I needed some ideas for my latest screen script.

Writerious said...

Get 'em all in there and you're bound to create a hit, I'm sure.

Anonymous said...

You forgot that during a car charse some cart belonging to a chinese man selling vegetables/fruit on the sidewalk needs to be hit.

Writerious said...

Oh, yeah. And if not a vegetable cart, then a sidewalk cafe.

Darynda said...

This was hilarious!

Have you seen Galaxy Quest?

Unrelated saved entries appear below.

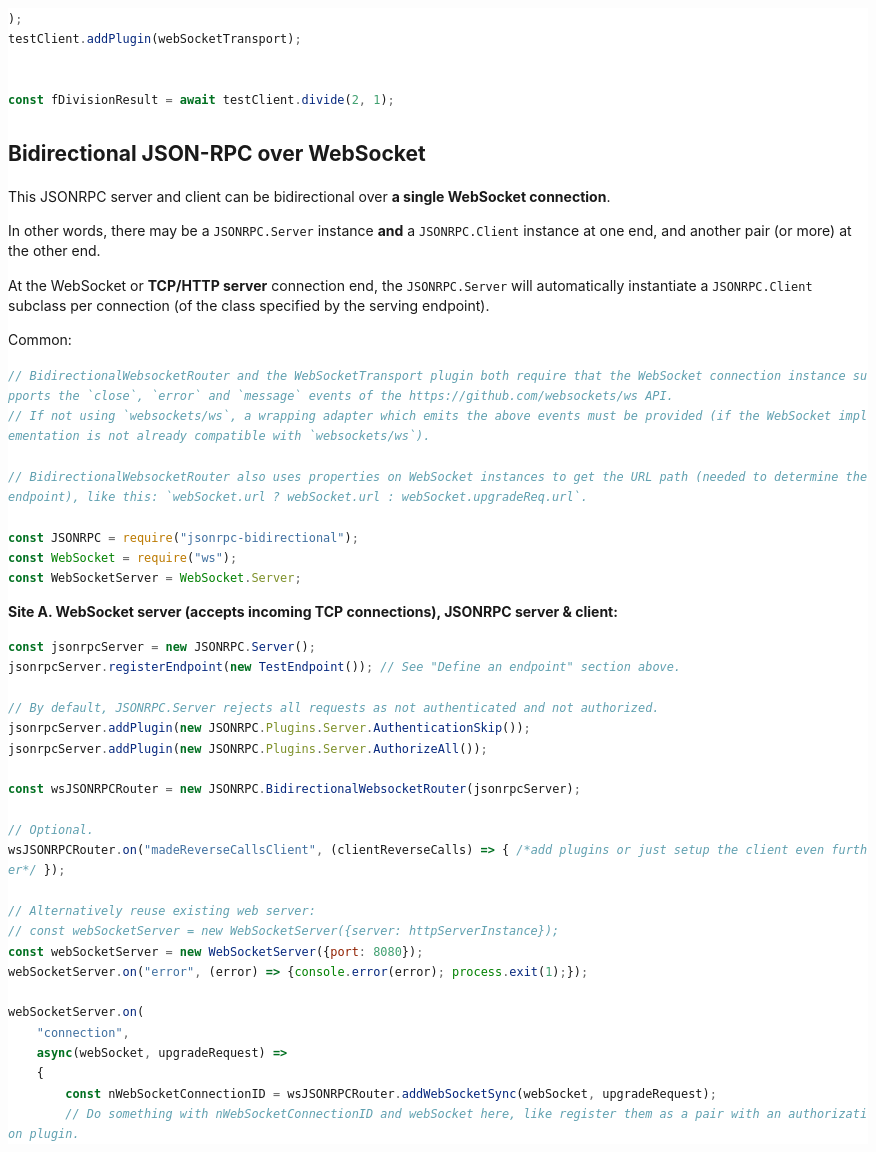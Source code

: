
 ```JavaScript
);
testClient.addPlugin(webSocketTransport);


const fDivisionResult = await testClient.divide(2, 1);
```


## Bidirectional JSON-RPC over WebSocket

This JSONRPC server and client can be bidirectional over __a single WebSocket connection__. 

In other words, there may be a `JSONRPC.Server` instance __and__ a `JSONRPC.Client` instance at one end, and another pair (or more) at the other end.

At the WebSocket or __TCP/HTTP server__ connection end, the `JSONRPC.Server` will automatically instantiate a `JSONRPC.Client` subclass per connection (of the class specified by the serving endpoint).


Common:

```JavaScript
// BidirectionalWebsocketRouter and the WebSocketTransport plugin both require that the WebSocket connection instance supports the `close`, `error` and `message` events of the https://github.com/websockets/ws API.
// If not using `websockets/ws`, a wrapping adapter which emits the above events must be provided (if the WebSocket implementation is not already compatible with `websockets/ws`).

// BidirectionalWebsocketRouter also uses properties on WebSocket instances to get the URL path (needed to determine the endpoint), like this: `webSocket.url ? webSocket.url : webSocket.upgradeReq.url`.

const JSONRPC = require("jsonrpc-bidirectional");
const WebSocket = require("ws");
const WebSocketServer = WebSocket.Server;
```


__Site A. WebSocket server (accepts incoming TCP connections), JSONRPC server & client:__

```JavaScript
const jsonrpcServer = new JSONRPC.Server();
jsonrpcServer.registerEndpoint(new TestEndpoint()); // See "Define an endpoint" section above.

// By default, JSONRPC.Server rejects all requests as not authenticated and not authorized.
jsonrpcServer.addPlugin(new JSONRPC.Plugins.Server.AuthenticationSkip());
jsonrpcServer.addPlugin(new JSONRPC.Plugins.Server.AuthorizeAll());

const wsJSONRPCRouter = new JSONRPC.BidirectionalWebsocketRouter(jsonrpcServer);

// Optional.
wsJSONRPCRouter.on("madeReverseCallsClient", (clientReverseCalls) => { /*add plugins or just setup the client even further*/ });

// Alternatively reuse existing web server: 
// const webSocketServer = new WebSocketServer({server: httpServerInstance});
const webSocketServer = new WebSocketServer({port: 8080});
webSocketServer.on("error", (error) => {console.error(error); process.exit(1);});

webSocketServer.on(
	"connection", 
	async(webSocket, upgradeRequest) => 
	{
		const nWebSocketConnectionID = wsJSONRPCRouter.addWebSocketSync(webSocket, upgradeRequest);
		// Do something with nWebSocketConnectionID and webSocket here, like register them as a pair with an authorization plugin.
```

It addresses many of these silver-screen "phenomena" quite satirically, if satirically is a word.

:)

Writerious said...

Galaxy Quest is one of my favs -- a pity that Alan Rickman, He of the Dark Chocolate Voice, had to wear that awful rubber headpiece throughout the movie.

Anonymous said...

During a struggle over a gun, the gun always goes off.

Anonymous said...

thanks for pointing out the fact that in every historical movie they always mange to speak British English! i noticed that but you pointed it out, its true and tiresome.